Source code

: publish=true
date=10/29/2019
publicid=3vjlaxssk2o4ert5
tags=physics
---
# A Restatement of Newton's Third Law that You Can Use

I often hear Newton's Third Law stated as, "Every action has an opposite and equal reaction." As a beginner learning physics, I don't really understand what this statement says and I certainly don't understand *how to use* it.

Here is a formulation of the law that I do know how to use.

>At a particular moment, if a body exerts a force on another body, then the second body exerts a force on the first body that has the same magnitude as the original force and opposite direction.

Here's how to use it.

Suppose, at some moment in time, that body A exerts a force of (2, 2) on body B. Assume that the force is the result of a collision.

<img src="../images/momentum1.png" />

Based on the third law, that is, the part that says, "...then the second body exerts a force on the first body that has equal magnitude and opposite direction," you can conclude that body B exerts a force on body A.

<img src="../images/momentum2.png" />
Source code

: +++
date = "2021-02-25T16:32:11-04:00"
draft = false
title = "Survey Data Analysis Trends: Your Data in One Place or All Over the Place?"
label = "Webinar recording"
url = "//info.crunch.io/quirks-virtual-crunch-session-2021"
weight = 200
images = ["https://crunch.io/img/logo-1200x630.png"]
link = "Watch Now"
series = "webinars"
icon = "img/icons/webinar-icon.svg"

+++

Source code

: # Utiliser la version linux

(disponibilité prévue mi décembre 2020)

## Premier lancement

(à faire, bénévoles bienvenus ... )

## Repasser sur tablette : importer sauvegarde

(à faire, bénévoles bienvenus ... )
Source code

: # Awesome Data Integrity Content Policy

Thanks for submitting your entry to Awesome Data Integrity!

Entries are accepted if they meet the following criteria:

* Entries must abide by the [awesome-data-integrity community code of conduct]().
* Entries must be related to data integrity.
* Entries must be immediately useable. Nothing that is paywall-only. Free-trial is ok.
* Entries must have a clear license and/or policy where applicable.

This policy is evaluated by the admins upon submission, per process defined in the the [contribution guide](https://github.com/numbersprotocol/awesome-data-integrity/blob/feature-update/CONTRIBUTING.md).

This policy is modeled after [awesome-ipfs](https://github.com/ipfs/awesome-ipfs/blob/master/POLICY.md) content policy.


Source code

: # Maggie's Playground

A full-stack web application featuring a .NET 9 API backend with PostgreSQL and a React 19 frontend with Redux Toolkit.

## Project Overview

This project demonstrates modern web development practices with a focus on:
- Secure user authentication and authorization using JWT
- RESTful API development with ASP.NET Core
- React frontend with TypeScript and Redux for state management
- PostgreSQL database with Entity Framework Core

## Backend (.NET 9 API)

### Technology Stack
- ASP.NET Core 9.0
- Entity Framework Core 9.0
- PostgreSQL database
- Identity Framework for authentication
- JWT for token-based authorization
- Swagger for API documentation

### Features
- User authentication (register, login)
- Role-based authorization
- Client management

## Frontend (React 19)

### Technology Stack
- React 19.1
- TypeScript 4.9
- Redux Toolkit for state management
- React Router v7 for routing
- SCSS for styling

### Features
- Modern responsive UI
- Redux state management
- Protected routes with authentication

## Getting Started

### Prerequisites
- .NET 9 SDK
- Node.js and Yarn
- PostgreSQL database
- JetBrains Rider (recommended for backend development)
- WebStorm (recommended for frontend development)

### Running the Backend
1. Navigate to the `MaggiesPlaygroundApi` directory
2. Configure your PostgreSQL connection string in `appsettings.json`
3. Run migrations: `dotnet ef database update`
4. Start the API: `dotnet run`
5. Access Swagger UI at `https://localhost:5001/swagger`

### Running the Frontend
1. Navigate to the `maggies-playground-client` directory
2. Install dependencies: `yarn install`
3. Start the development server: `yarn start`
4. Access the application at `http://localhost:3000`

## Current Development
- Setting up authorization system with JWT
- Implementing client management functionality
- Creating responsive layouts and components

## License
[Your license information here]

_What needs to be done:_
Check each line of the material for the string "Entries", then state how many lines have it and nothing more.

_Written response:_
5